Deer Humor

 


Excerpted from Field & Stream Magazine October, 1998 South Edition

10 Things You Never Hear Deer Hunters Say:

1) "I want a mountain bike instead of a new scope for my rifle."

2) " Pass the tofu."

3) "Deer Season is too long, I should spend more time with my wife."

4) "The tires on that truck are too big."

5) "You can't burn that in a campfire."

6) "I'll show you where I found some fresh buck signs."

7) "Duct tape won't fix that."

8) " I've never gotten the hang of sharpening a knife."

9) " My truck won't go through that."

10) " How about a poetry reading tonight?"

Five Things You Will Hear Deer Hunters Say:

1) "He had rocking chair horns!"

2) " His antlers ain't big, but he'll eat good."

3) " I got him right through the engine/boiler room."

4) " What do you think about when there are no deer around?"

5) "My God, what a buck!" ----- Jerome B. Robinson

What Most Deer Hunters Want to Hear Their Guide say:

" You probably want to pass on this 10 - pointer. He's one of the small ones."

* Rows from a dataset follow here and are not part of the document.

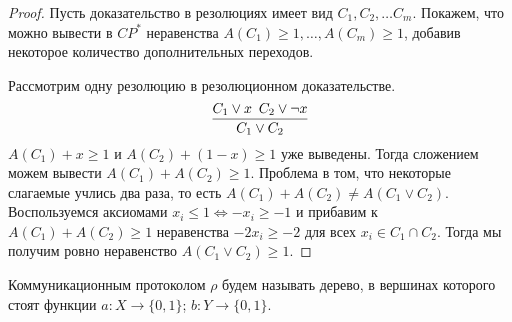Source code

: \begin{proof}
Пусть доказательство в резолюциях имеет вид $C_1, C_2, \ldots C_m$.
Покажем, что можно вывести в $CP^*$ неравенства $A(C_1) \ge 1, \ldots, A(C_m) \ge 1$,
добавив некоторое количество дополнительных переходов.

Рассмотрим одну резолюцию в резолюционном доказательстве.
$${C_1 \lor x \,\,\, C_2 \lor \lnot x \over C_1 \lor C_2}$$
$A(C_1) + x \ge 1$ и $A(C_2) + (1 - x) \ge 1$ уже выведены. Тогда
сложением можем вывести $A(C_1) + A(C_2) \ge 1$. Проблема в том, что некоторые
слагаемые учлись два раза, то есть $A(C_1) + A(C_2) \neq A(C_1 \lor C_2)$.
Воспользуемся аксиомами $x_i \le 1 \iff -x_i \ge -1$ и прибавим
к $A(C_1) + A(C_2) \ge 1$ неравенства $-2x_i \ge -2$ для всех $x_i \in C_1 \cap C_2$.
Тогда мы получим ровно неравенство $A(C_1 \lor C_2) \ge 1$.  
\end{proof}

\begin{definition}
Коммуникационным протоколом $\rho$ будем называть дерево, в вершинах которого
стоят функции $a: X \to \{0,1\}$; $b: Y \to \{0,1\}$.
\end{definition}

What Most Deer Hunters Don't Want to Hear Their Guide Say:

" I lost my binoculars last week when I slid down a ravine. Mind if I borrow yours?" - -Slaton L. White

Best Smells in Deer Camp, Part 1:

Wood smoke, onions, and gun oil.

Musty old sleeping bag

Venison Chili

Boot Grease - - Jerome B. Robinson

Most Common Deer Hunter's Breakfast:

Twinkies and coffee in the truck. ---G.G.

Best Excuse for Missing a Buck:

"Well, my rifle was sighted in last year." - - Bob Saile

Best Buck:

"Your first" - - Lawrence Pyne

Best Place to be at Sunrise:

Inside your sleeping bag, the day after you bag your buck. - - B.S.

Deer Hunter's Worst Nightmare:

Brown recluse spiders in the outhouse. - - D.E.P.

Warm Weather Deer Hunter's Worst Nightmare:

Wasps in the outhouse. - - D.E.P.

We ran out of lime for the outhouse. - - S.L.W.

Cold - Weather Deer Hunter's Worst Nightmare

No outhouse. - - D.E.P.

Best Place to Sleep in Deer Camp:

Lower bunk, next to the only window that opens.

Heaviest 150 pounds You'll Ever Hoist:

A dead deer at the bottom of a steep gully. - - K.M.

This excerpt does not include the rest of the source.